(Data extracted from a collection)
* * * * * * * * *
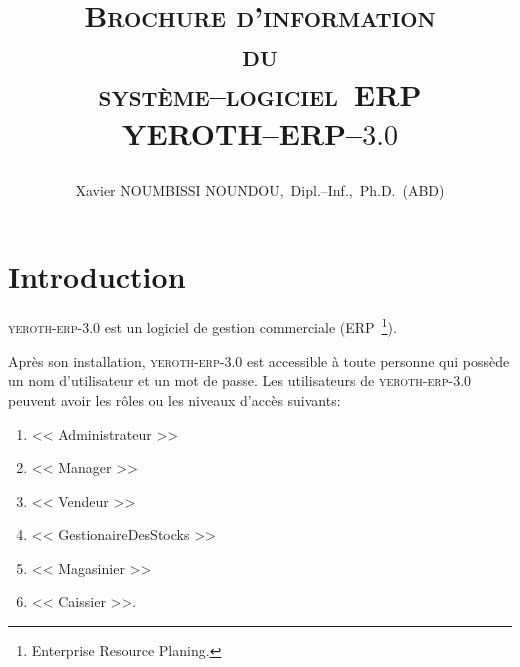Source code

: \documentclass[a4paper, 10pt, twocolumn]{article}
\newcommand{\pos}{syst\`eme--logiciel~ERP\xspace}
\newcommand{\yerenpos}{\textcolor{yerenColorBlue}{\sc YEROTH--ERP--$3.0$}\xspace}
\newcommand{\myfullacademicname}{Xavier NOUMBISSI NOUNDOU,~Dipl.--Inf.,~Ph.D.~(ABD)\xspace}
\newcommand{\yeren}{\textsc{yeroth-erp-3.0}\xspace}
\newcommand{\manager}{<< Manager >>\xspace}
\newcommand{\caissier}{<< Caissier >>\xspace}
\newcommand{\administrateur}{<< Administrateur >>\xspace}
\newcommand{\magasinier}{<< Magasinier >>\xspace}
\newcommand{\vendeur}{<< Vendeur >>\xspace}
\newcommand{\gestionairedestocks}{<< GestionaireDesStocks >>\xspace}
\begin{document}

\title{
\vspace{-1.65em}
\textcolor{medgreen}{\textsc{Brochure d'information \\
										du \\
									 \pos \\ \vspace{1em}
									 \yerenpos}}
									 \author{\myfullacademicname}
}

\date{} 
\maketitle
\thispagestyle{fancy}



\vspace{-1.1em}
\section{Introduction}
\vspace{-0.9em}
\yeren est un logiciel de gestion commerciale
(ERP~\footnote{Enterprise Resource Planing.}).

Apr\`es son installation, \yeren est accessible \`a
toute personne qui poss\`ede un nom d'utilisateur et
un mot de passe.
Les utilisateurs de \yeren peuvent avoir les r\^oles ou 
les niveaux d'acc\`es suivants:
\begin{enumerate}[1)]
	\itemsep -0.6em
	\item \administrateur
	\item \manager
	\item \vendeur
	\item \gestionairedestocks
	\item \magasinier
	\item \caissier.
\end{enumerate}
\end{document}
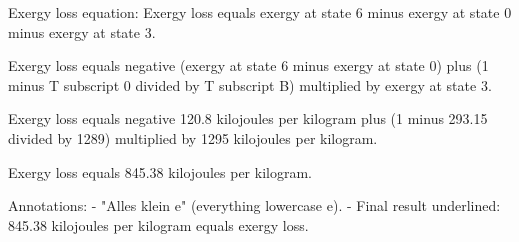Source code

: Exergy loss equation:  
Exergy loss equals exergy at state 6 minus exergy at state 0 minus exergy at state 3.  

Exergy loss equals negative (exergy at state 6 minus exergy at state 0) plus (1 minus T subscript 0 divided by T subscript B) multiplied by exergy at state 3.  

Exergy loss equals negative 120.8 kilojoules per kilogram plus (1 minus 293.15 divided by 1289) multiplied by 1295 kilojoules per kilogram.  

Exergy loss equals 845.38 kilojoules per kilogram.  

Annotations:  
- "Alles klein e" (everything lowercase e).  
- Final result underlined: 845.38 kilojoules per kilogram equals exergy loss.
* * * * * * * * *
* [WORK TO COMPLETE]
Your answer must be an exact copy of the records, without the pictures.

* [OUTPUT BELOW]
Source code

: \documentclass[a4paper, 10pt, twocolumn]{article}
\newcommand{\pos}{syst\`eme--logiciel~ERP\xspace}
\newcommand{\yerenpos}{\textcolor{yerenColorBlue}{\sc YEROTH--ERP--$3.0$}\xspace}
\newcommand{\myfullacademicname}{Xavier NOUMBISSI NOUNDOU,~Dipl.--Inf.,~Ph.D.~(ABD)\xspace}
\newcommand{\yeren}{\textsc{yeroth-erp-3.0}\xspace}
\newcommand{\manager}{<< Manager >>\xspace}
\newcommand{\caissier}{<< Caissier >>\xspace}
\newcommand{\administrateur}{<< Administrateur >>\xspace}
\newcommand{\magasinier}{<< Magasinier >>\xspace}
\newcommand{\vendeur}{<< Vendeur >>\xspace}
\newcommand{\gestionairedestocks}{<< GestionaireDesStocks >>\xspace}
\begin{document}

\title{
\vspace{-1.65em}
\textcolor{medgreen}{\textsc{Brochure d'information \\
										du \\
									 \pos \\ \vspace{1em}
									 \yerenpos}}
									 \author{\myfullacademicname}
}

\date{} 
\maketitle
\thispagestyle{fancy}



\vspace{-1.1em}
\section{Introduction}
\vspace{-0.9em}
\yeren est un logiciel de gestion commerciale
(ERP~\footnote{Enterprise Resource Planing.}).

Apr\`es son installation, \yeren est accessible \`a
toute personne qui poss\`ede un nom d'utilisateur et
un mot de passe.
Les utilisateurs de \yeren peuvent avoir les r\^oles ou 
les niveaux d'acc\`es suivants:
\begin{enumerate}[1)]
	\itemsep -0.6em
	\item \administrateur
	\item \manager
	\item \vendeur
	\item \gestionairedestocks
	\item \magasinier
	\item \caissier.
\end{enumerate}
\end{document}
Source code

: Exergy loss equation:  
Exergy loss equals exergy at state 6 minus exergy at state 0 minus exergy at state 3.  

Exergy loss equals negative (exergy at state 6 minus exergy at state 0) plus (1 minus T subscript 0 divided by T subscript B) multiplied by exergy at state 3.  

Exergy loss equals negative 120.8 kilojoules per kilogram plus (1 minus 293.15 divided by 1289) multiplied by 1295 kilojoules per kilogram.  

Exergy loss equals 845.38 kilojoules per kilogram.  

Annotations:  
- "Alles klein e" (everything lowercase e).  
- Final result underlined: 845.38 kilojoules per kilogram equals exergy loss.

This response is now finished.